= GOAL OF THE EXERCISE =
Lines from the records below that contain the word "instance" are to be copied out.

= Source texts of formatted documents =

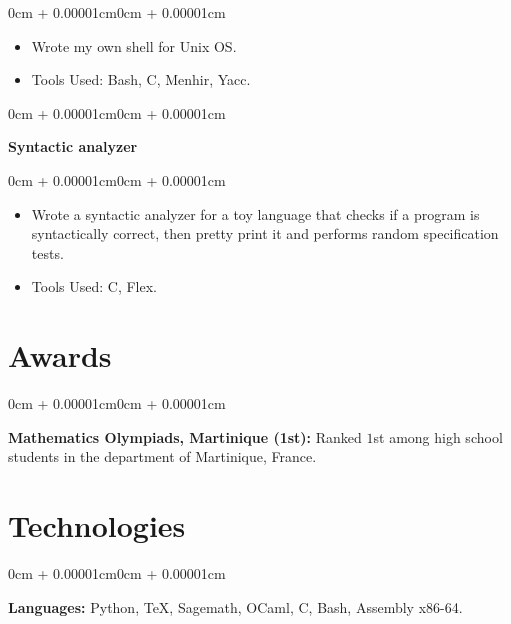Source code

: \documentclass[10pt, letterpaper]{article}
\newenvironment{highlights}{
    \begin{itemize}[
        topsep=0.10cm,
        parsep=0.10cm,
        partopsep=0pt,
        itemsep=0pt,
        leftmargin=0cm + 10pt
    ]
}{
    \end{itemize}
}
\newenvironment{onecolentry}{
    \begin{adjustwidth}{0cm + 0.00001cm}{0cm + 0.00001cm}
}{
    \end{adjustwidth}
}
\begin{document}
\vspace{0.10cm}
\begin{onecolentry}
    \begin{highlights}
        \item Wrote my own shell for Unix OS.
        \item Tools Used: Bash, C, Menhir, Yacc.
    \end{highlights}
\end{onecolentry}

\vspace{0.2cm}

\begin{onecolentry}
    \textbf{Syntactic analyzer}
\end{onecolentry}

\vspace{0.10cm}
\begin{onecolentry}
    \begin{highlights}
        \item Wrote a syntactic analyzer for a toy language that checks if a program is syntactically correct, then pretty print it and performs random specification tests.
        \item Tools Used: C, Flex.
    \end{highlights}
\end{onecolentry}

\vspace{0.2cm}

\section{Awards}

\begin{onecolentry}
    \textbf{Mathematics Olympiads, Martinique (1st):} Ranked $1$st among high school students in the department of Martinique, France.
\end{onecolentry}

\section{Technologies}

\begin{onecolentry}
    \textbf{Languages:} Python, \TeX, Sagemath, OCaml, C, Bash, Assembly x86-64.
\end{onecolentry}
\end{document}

---

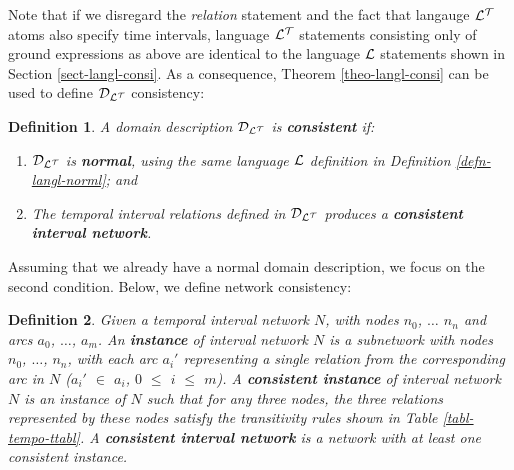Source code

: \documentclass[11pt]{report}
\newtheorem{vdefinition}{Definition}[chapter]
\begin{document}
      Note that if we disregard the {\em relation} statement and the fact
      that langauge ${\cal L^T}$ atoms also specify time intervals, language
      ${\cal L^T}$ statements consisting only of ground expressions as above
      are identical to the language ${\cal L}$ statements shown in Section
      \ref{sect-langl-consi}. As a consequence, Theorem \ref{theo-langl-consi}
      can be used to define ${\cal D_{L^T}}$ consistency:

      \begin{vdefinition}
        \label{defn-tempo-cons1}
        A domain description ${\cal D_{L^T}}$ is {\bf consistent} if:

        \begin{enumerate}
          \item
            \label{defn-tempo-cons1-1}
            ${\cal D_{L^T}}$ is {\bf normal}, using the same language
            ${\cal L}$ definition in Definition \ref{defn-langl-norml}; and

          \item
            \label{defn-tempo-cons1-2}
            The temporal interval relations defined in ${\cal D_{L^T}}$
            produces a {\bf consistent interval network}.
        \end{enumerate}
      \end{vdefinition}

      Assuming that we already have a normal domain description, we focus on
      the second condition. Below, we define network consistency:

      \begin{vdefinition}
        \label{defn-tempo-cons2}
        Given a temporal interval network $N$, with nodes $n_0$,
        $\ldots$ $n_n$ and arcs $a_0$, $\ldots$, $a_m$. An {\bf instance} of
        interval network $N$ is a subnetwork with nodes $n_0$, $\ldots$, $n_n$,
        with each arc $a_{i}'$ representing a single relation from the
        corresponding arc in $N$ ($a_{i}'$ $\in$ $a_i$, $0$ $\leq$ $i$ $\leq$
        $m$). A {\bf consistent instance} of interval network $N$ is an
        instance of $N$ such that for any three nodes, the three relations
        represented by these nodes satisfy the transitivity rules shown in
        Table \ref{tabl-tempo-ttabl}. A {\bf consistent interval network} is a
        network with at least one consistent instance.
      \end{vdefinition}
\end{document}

= SOLUTION TO THIS EXERCISE =
        $\ldots$ $n_n$ and arcs $a_0$, $\ldots$, $a_m$. An {\bf instance} of
        $m$). A {\bf consistent instance} of interval network $N$ is an
        instance of $N$ such that for any three nodes, the three relations
        network with at least one consistent instance.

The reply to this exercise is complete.